What is gamification?
Gamification is the use of behavioristic tools in the classroom to reward and punish behavior. It is hoped that it would lead to higher intrinsic motivation levels in the students, but for the most part, it’s using a stick and carrot approach. Is this good or bad? The jury is out.
Once implemented, students completion of tasks or modeling behaviors rewards the students with XP and/or AP. XP is short for experience points, and could be thought of as a gauge of how much the students have learned or completed in the classroom. AP is an acronym for Action Points, and can be used by students to activate powers that their characters may have in the game. Hit Points are called HP, and this is where the student can take damage. If their HP falls below zero, they fail in battle and a random consequence is chosen.
A little history of using gamification in my classroom
This is my first year back in the classroom, and around the 10 week mark I realized that I needed to come up with a way of dealing with classroom management. I had read up on gamification before, and was going to use Classcraft. Then I looked at Classcraft. For someone who is not totally versed in role playing games, the introduction and terms used in Classcraft are very intimidating. I decided to do my own version, using a Google Sheet and a lot of formulas. It’s to the point now that it works really well, but is cumbersome and tedious for me. The students’ acceptance is a mixed bag. On one hand, taking away hit points does have a calming affect on the entire class. But gaining XP wasn’t enough of a carrot. I have since expanded the number of daily events to include more rewards for those students that are higher in XP.
The last nine weeks
I have one small class that works pretty well together. This class, I decided, would try out Classcraft for the final 9 weeks. So far, it’s caused an interested dynamic, where it’s easier to get them excited or on task then it was before. Unfortunately, there are things in Classcraft that are cumbersome.
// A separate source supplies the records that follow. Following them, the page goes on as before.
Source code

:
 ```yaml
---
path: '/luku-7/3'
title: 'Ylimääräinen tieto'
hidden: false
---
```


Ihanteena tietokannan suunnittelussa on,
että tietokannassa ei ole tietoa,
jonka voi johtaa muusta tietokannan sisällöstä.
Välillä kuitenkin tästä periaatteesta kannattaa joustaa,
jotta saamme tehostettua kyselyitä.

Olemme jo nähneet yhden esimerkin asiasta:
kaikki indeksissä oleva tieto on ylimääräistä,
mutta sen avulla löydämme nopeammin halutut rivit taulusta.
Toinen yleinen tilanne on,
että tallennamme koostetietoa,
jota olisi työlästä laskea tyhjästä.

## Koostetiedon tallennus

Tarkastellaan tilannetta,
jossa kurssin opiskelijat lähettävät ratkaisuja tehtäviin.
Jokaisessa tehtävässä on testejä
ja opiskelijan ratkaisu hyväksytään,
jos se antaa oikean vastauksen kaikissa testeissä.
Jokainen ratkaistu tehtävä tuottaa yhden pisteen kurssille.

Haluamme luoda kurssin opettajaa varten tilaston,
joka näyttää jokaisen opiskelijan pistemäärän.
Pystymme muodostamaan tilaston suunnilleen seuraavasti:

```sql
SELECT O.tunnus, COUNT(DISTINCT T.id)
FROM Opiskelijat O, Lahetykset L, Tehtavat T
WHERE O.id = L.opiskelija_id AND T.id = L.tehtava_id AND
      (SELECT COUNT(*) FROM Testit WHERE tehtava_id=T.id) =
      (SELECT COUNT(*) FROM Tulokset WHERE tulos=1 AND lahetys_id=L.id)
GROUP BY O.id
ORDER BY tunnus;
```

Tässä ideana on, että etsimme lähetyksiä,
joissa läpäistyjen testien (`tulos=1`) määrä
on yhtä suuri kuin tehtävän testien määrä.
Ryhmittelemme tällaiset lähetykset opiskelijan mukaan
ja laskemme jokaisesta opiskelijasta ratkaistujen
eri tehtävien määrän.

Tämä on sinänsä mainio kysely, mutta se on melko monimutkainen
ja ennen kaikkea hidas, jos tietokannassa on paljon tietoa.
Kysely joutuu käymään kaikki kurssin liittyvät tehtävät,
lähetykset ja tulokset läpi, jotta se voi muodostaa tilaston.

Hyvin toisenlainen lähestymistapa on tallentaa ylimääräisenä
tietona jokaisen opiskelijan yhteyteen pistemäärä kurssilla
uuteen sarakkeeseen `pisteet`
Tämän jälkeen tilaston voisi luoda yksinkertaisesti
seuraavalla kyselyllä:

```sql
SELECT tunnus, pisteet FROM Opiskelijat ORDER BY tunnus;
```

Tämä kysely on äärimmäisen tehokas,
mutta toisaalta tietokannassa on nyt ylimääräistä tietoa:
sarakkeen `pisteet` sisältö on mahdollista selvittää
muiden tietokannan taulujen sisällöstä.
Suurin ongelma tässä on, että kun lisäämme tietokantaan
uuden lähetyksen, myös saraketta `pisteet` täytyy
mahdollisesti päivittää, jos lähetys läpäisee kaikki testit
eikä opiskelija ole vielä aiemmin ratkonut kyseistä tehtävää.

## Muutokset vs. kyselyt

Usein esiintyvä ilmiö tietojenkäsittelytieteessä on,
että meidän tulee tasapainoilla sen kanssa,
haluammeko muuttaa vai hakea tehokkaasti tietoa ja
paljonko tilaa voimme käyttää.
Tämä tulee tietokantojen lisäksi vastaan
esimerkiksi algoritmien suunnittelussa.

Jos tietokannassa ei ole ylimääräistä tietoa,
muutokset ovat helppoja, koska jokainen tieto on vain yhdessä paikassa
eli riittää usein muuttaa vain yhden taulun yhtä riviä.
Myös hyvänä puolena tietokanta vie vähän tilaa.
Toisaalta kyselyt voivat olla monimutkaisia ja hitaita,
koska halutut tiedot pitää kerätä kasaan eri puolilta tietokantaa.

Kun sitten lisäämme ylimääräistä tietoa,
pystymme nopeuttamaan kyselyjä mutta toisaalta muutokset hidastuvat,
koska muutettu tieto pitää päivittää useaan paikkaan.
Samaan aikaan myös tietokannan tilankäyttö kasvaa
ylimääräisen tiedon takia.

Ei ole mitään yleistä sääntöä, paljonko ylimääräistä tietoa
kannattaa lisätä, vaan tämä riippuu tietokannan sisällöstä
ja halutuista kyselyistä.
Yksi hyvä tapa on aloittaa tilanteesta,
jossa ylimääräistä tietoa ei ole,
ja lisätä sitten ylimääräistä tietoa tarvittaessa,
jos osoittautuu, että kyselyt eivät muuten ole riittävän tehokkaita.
Boss battles remind me a lot of a Kahoot, but with more dragons. As the teacher, I enter in multiple choice or short answer questions. In battle, random students are selected to answer each question. It’s more fun than Kahoots, but entering the questions are a pain. And there is no way to import or export your questions, so you are stuck using the web interface.
There is an area that I can add content to the class, and reward students for reading or contributing to a discussion. But, yet again, it is tedious to enter information and you can’t import or export the information.
Since it was the last two months of school, I was able to invite two other teachers to try out Classcraft so I could unlock the premium features. One would be hard pressed to use the site without paying, since two very nice features, gold pieces and class content/discussions, aren’t available in the free version.
This is just a brief starting look at Classcraft and gamification. I’ll have a more complete picture of Classcraft at the end of the year.